> What you are asked to do:
Search the records for the string "prime", and show each line where it appears.

☆ ☆ ☆

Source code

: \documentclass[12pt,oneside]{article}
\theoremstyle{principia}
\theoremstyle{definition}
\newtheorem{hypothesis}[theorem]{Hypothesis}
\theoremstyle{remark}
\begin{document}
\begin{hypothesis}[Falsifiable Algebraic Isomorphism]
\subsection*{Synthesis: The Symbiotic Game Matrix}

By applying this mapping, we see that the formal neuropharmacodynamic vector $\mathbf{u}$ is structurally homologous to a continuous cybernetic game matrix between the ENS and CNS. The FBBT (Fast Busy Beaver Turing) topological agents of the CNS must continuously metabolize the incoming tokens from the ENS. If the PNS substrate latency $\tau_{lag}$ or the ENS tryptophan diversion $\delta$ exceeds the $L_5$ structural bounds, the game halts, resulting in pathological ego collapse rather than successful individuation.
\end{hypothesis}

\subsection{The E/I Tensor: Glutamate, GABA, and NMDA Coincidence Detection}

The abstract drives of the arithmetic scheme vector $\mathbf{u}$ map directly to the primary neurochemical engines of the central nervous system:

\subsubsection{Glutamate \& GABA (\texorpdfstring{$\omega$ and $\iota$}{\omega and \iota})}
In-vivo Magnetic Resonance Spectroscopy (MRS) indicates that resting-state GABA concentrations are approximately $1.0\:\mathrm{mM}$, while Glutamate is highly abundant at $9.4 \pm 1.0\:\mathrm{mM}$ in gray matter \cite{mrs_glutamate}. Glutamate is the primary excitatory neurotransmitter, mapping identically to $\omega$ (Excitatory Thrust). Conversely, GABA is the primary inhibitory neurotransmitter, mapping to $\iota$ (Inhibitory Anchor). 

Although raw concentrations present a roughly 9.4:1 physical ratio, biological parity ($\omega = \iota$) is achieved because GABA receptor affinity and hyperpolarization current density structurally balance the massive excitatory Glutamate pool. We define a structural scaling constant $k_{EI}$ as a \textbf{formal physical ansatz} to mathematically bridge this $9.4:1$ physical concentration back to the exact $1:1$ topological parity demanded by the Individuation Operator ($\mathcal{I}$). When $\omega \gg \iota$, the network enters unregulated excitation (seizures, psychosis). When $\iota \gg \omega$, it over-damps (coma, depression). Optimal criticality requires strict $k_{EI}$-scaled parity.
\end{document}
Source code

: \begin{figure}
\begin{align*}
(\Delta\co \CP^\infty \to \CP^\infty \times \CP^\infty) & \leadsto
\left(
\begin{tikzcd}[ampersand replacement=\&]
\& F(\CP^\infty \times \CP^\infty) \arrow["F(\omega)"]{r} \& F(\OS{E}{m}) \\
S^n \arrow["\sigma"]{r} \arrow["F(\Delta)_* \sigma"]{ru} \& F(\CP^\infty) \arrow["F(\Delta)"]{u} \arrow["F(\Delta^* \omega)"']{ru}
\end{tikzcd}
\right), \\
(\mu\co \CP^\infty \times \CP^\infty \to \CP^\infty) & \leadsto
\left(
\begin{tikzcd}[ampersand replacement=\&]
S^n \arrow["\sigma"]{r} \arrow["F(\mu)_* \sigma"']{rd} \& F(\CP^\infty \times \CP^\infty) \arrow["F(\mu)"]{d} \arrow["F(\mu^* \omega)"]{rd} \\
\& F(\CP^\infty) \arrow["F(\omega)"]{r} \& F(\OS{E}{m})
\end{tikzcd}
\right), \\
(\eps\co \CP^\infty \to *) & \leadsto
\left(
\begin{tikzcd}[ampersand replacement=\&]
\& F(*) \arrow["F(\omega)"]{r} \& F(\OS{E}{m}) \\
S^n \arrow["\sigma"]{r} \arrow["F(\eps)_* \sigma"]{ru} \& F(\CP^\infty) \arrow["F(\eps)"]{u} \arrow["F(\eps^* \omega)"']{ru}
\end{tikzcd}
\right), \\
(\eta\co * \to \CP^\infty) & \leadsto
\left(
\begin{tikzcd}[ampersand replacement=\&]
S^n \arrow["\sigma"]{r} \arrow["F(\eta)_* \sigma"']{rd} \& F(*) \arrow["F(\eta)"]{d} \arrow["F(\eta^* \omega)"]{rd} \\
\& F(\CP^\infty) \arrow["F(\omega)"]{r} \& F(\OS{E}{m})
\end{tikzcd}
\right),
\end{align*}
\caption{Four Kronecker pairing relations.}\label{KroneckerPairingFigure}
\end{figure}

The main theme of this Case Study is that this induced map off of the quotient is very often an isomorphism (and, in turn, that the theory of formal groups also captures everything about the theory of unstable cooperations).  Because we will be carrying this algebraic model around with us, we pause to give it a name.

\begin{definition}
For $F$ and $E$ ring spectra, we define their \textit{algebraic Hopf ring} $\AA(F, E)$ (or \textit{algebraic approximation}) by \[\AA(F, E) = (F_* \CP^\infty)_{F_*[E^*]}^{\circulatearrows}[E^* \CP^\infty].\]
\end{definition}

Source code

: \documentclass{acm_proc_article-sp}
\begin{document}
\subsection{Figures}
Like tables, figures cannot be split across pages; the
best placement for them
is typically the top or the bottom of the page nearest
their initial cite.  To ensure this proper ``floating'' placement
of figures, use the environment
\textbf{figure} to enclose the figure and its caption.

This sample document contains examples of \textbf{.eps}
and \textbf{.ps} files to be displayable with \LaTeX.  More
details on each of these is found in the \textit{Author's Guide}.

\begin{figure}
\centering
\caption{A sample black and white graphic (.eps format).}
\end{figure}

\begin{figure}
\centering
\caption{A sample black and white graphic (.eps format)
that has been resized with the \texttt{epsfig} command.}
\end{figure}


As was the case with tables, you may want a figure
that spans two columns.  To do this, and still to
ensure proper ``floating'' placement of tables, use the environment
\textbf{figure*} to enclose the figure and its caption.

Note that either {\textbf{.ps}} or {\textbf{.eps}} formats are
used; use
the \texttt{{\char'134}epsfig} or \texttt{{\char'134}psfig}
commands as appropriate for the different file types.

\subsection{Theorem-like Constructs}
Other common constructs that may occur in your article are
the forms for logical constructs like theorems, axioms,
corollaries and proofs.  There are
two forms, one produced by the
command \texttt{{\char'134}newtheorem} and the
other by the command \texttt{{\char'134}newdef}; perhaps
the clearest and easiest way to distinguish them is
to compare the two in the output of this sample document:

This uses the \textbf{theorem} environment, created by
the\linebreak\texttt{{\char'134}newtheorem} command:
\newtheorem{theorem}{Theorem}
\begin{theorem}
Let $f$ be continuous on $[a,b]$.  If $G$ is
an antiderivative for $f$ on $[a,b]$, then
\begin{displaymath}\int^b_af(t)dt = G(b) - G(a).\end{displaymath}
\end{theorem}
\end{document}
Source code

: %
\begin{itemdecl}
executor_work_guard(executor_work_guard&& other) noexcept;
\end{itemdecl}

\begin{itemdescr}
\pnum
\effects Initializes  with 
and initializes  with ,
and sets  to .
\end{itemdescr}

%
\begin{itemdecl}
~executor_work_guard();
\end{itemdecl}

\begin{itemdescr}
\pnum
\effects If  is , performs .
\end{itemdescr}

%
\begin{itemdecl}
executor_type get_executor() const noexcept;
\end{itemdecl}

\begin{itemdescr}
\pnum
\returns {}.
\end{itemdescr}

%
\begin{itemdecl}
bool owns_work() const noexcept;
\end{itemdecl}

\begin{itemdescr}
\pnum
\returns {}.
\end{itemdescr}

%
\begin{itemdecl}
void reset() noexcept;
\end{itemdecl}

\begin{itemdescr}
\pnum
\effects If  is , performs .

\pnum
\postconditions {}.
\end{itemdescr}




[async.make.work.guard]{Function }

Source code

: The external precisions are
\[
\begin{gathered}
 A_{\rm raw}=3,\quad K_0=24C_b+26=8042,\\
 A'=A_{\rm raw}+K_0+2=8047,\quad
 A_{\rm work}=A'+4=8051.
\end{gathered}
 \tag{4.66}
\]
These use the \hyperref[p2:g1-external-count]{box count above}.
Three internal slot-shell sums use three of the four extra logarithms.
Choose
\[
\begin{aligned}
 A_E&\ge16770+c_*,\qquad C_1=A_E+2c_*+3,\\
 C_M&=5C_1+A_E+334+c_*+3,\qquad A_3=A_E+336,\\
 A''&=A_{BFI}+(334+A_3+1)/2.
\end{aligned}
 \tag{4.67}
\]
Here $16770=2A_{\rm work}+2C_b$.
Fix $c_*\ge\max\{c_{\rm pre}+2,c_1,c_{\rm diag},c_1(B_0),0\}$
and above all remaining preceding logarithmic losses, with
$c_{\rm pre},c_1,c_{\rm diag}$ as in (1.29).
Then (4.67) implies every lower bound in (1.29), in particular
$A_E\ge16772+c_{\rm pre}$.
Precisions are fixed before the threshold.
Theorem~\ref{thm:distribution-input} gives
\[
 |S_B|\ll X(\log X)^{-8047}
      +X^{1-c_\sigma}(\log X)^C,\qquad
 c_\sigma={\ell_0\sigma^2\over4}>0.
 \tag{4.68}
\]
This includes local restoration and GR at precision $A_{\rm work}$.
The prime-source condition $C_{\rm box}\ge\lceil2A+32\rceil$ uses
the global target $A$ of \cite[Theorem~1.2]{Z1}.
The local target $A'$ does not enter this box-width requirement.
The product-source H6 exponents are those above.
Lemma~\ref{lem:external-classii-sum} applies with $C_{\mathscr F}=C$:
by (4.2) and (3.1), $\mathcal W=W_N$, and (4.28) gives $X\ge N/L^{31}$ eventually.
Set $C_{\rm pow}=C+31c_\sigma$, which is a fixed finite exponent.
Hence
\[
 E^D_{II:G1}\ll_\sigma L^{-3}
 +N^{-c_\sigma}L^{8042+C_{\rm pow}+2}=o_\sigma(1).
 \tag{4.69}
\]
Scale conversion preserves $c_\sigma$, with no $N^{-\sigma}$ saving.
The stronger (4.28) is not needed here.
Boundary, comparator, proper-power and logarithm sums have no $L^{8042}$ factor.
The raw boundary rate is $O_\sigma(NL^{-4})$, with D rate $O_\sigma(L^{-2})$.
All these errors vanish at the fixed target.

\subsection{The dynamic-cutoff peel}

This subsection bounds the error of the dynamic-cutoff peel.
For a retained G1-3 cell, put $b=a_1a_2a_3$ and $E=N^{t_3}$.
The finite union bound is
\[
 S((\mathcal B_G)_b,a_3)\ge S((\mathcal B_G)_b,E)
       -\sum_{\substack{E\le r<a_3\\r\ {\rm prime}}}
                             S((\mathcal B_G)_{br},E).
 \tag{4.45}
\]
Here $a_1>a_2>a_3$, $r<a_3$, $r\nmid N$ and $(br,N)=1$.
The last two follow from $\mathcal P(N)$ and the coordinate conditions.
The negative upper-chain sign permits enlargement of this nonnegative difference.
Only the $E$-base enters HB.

☆ ☆ ☆

> Finished exercise:
The prime-source condition $C_{\rm box}\ge\lceil2A+32\rceil$ uses
       -\sum_{\substack{E\le r<a_3\\r\ {\rm prime}}}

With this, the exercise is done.